KASAN is a runtime checker implemented in the kernel, allowing to catch two kinds of memory manipulation mistakes: out-of-bounds accesses and use-after-free. This tooling has to be explicitly enabled at kernel build time, as it actually depends on two main parts:

  • some build time instrumentation inserted by the compiler: GCC or LLVM inserts some additional code in front of all memory-accessing instructions, thanks to the Address Sanitizer library.
  • But that’s not the only component: this additional instrumentation then needs a way to distinguish memory accesses that are legitimate from those that are invalid. To achieve this, KASAN relies on some special memory called the shadow memory, maintained by the kernel to track the whole memory it is able to use.

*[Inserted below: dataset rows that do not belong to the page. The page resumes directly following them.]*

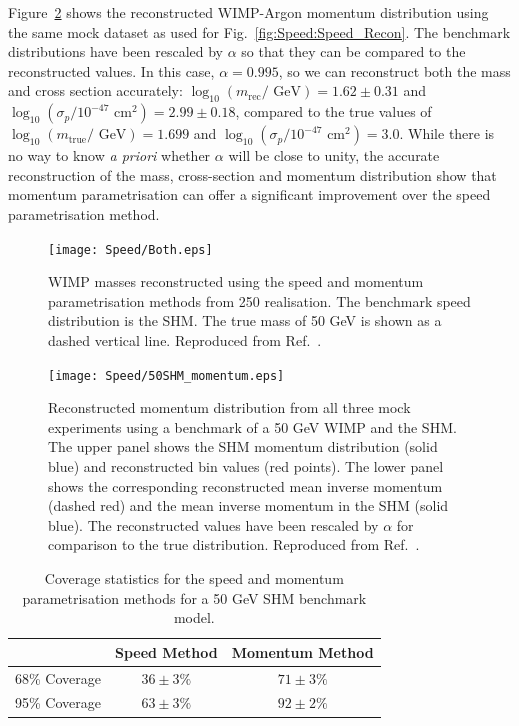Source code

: Figure~\ref{fig:Speed:50SHM_momentum} shows the reconstructed WIMP-Argon momentum distribution using the same mock dataset as used for Fig.\ \ref{fig:Speed:Speed_Recon}. The benchmark distributions have been rescaled by \(\alpha\) so that they can be compared to the reconstructed values. In this case, \(\alpha = 0.995\), so we can reconstruct both the mass and cross section accurately: \(\log_{10} (m_\textrm{rec} / \textrm{ GeV}) = 1.62 \pm 0.31\) and \(\log_{10} (\sigma_p / 10^{-47} \textrm{ cm}^2) = 2.99 \pm 0.18\), compared to the true values of \(\log_{10} (m_\textrm{true} / \textrm{ GeV}) = 1.699\) and \(\log_{10} (\sigma_p / 10^{-47} \textrm{ cm}^2) = 3.0\). While there is no way to know \textit{a priori} whether \(\alpha\) will be close to unity, the accurate reconstruction of the mass, cross-section and momentum distribution show that momentum parametrisation can offer a significant improvement over the speed parametrisation method.

\begin{figure}[t]
\centering
  \texttt{[image: Speed/Both.eps]}
  \caption[Comparison of WIMP masses reconstructed using the binned speed and momentum parametrisations]{WIMP masses reconstructed using the speed and momentum parametrisation methods from 250 realisation. The benchmark speed distribution is the SHM. The true mass of 50 GeV is shown as a dashed vertical line. Reproduced from Ref.~\cite{Kavanagh:2012}.}
  \label{fig:Speed:both}
\end{figure}

\begin{figure}[t]
\centering
  \texttt{[image: Speed/50SHM\_momentum.eps]}
\caption[Reconstructed momentum distribution from all three mock experiments using a benchmark of a 50 GeV WIMP and the SHM]{Reconstructed momentum distribution from all three mock experiments using a benchmark of a 50 GeV WIMP and the SHM. The upper panel shows the SHM momentum distribution (solid blue) and reconstructed bin values (red points). The lower panel shows the corresponding reconstructed mean inverse momentum (dashed red) and the mean inverse momentum in the SHM (solid blue). The reconstructed values have been rescaled by \(\alpha\) for comparison to the true distribution. Reproduced from Ref.~\cite{Kavanagh:2012}.}
  \label{fig:Speed:50SHM_momentum}
\end{figure}

\begin{table}[t]
  \begin{center}
    \begin{tabular}{ccc}
    \hline\hline
    & Speed Method & Momentum Method \\
    \hline
    68\% Coverage & \(36 \pm 3 \%\) & \(71 \pm 3 \%\) \\
    95\% Coverage & \(63 \pm 3\%\) & \(92 \pm 2 \%\) \\
    \hline\hline
    \end{tabular}
  \end{center}
  \caption{Coverage statistics for the speed and momentum parametrisation methods for a 50 GeV SHM benchmark model.}
\label{tab:CoverageComparison}
\end{table}

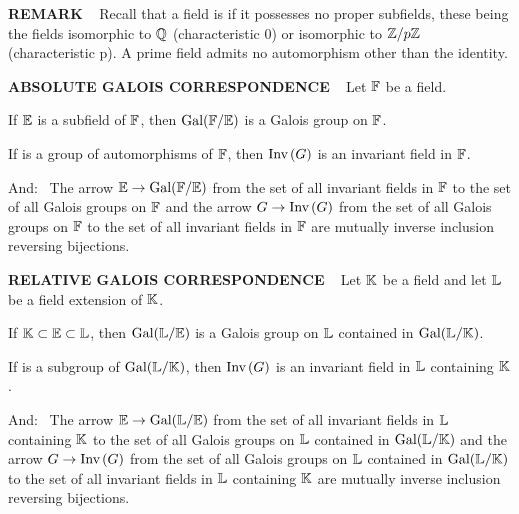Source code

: \vspace{0.1cm}


\begin{x}{\small\bf REMARK} \ %
Recall that a field is 
if it possesses no proper subfields, these being the fields 
isomorphic to $\mathbb{Q}$ (characteristic 0) or 
isomorphic to $\mathbb{Z}/p\mathbb{Z}$ (characteristic p).  
A prime field admits no automorphism other than the identity.
\end{x}

\vspace{0.1cm}

\begin{x}{\small\bf ABSOLUTE GALOIS CORRESPONDENCE} \ %
Let $\mathbb{F}$ be a field.

\qquad \textbullet \quad If $\mathbb{E}$ is a subfield of $\mathbb{F}$, then $\text{Gal}(\mathbb{F}/\mathbb{E})$ is a Galois group on $\mathbb{F}$.

\vspace{0.1cm}

\qquad \textbullet \quad If \mG is a group of automorphisms of $\mathbb{F}$, then $\text{Inv}\hspace{0.05cm}(G)$ is an invariant field in $\mathbb{F}$.

\vspace{0.1cm}

And:  \ The arrow $\mathbb{E} \rightarrow \text{Gal}(\mathbb{F}/\mathbb{E})$ from the set of all invariant fields in $\mathbb{F}$ to the set of all Galois groups 
on $\mathbb{F}$ and the arrow $G \rightarrow \text{Inv}\hspace{0.05cm}(G)$ from the set of all Galois groups on $\mathbb{F}$ to the set of all invariant fields in $\mathbb{F}$ 
are mutually inverse inclusion reversing bijections. 
\end{x}

\vspace{0.1cm}


\begin{x}{\small\bf RELATIVE GALOIS CORRESPONDENCE} \ %
Let $\mathbb{K}$ be a field and let $\mathbb{L}$ be a field extension of $\mathbb{K}$.


\qquad \textbullet \quad If $\mathbb{K} \subset \mathbb{E} \subset \mathbb{L}$, then $\text{Gal}(\mathbb{L}/\mathbb{E})$ is a Galois group on $\mathbb{L}$ contained in 
$\text{Gal}(\mathbb{L}/\mathbb{K})$.

\vspace{0.1cm}

\qquad \textbullet \quad If \mG is a subgroup of $\text{Gal}(\mathbb{L}/\mathbb{K})$, then $\text{Inv}\hspace{0.05cm}(G)$ is an invariant field in $\mathbb{L}$ containing 
$\mathbb{K}$.

\vspace{0.1cm}

And: \ The arrow $\mathbb{E} \rightarrow \text{Gal}(\mathbb{L}/\mathbb{E})$ from the set of all invariant fields in $\mathbb{L}$ containing $\mathbb{K}$ to the set of all Galois 
groups on $\mathbb{L}$ contained in $\text{Gal}(\mathbb{L}/\mathbb{K})$ and the arrow $G \rightarrow \text{Inv}\hspace{0.05cm}(G)$ from the set of all Galois groups on $\mathbb{L}$ 
contained in $\text{Gal}(\mathbb{L}/\mathbb{K})$ to the set of all invariant fields in $\mathbb{L}$ containing $\mathbb{K}$ are mutually inverse inclusion reversing bijections. 


\end{x}

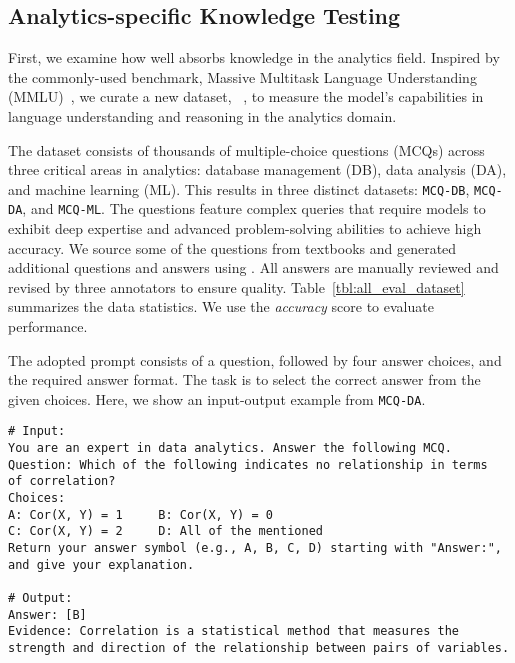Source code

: \subsection{Analytics-specific Knowledge Testing}
\label{sec:analytics_mmlu}

First, we examine how well \modelname absorbs knowledge in the analytics field. Inspired by the commonly-used benchmark, Massive Multitask Language Understanding (MMLU)~\citep{hendrycks2020mmlu,wang2024mmlupro}, we curate a new dataset, ~\mmlu, to measure the model's capabilities in language understanding and reasoning in the analytics domain.

The \mmlu dataset consists of thousands of multiple-choice questions (MCQs) across three critical areas in analytics: database management (DB), data analysis (DA), and machine learning (ML). This results in three distinct datasets: \texttt{MCQ-DB}, \texttt{MCQ-DA}, and \texttt{MCQ-ML}. The questions feature complex queries that require models to exhibit deep expertise and advanced problem-solving abilities to achieve high accuracy. We source some of the questions from textbooks and generated additional questions and answers using \claudetf. All answers are manually reviewed and revised by three annotators to ensure quality. Table~\ref{tbl:all_eval_dataset} summarizes the data statistics. We use the \textit{accuracy} score to evaluate performance.

The adopted prompt consists of a question, followed by four answer choices, and the required answer format. The task is to select the correct answer from the given choices. Here, we show an input-output example from \texttt{MCQ-DA}.
\begin{tcolorbox}[left=2pt, right=0pt, top=1pt, bottom=1pt]
\begin{verbatim}
# Input: 
You are an expert in data analytics. Answer the following MCQ. 
Question: Which of the following indicates no relationship in terms
of correlation?
Choices:
A: Cor(X, Y) = 1     B: Cor(X, Y) = 0
C: Cor(X, Y) = 2     D: All of the mentioned
Return your answer symbol (e.g., A, B, C, D) starting with "Answer:",
and give your explanation.

# Output: 
Answer: [B]
Evidence: Correlation is a statistical method that measures the
strength and direction of the relationship between pairs of variables.
\end{verbatim}
\end{tcolorbox}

Enabling KASAN is pretty easy: we mostly need to enable CONFIG_KASAN and to rebuild our kernel. KASAN also comes with a few parameters that we can tune:

  • the inserted instrumentation can be inlined or outlined, depending on the trade-offs we can afford
  • some hardware support can be enabled (if our architecture supports it) to reduce KASAN overhead, like software tags and hardware tags
  • we can tune which kind of memory is tracked (vmalloc memory, stack memory, etc)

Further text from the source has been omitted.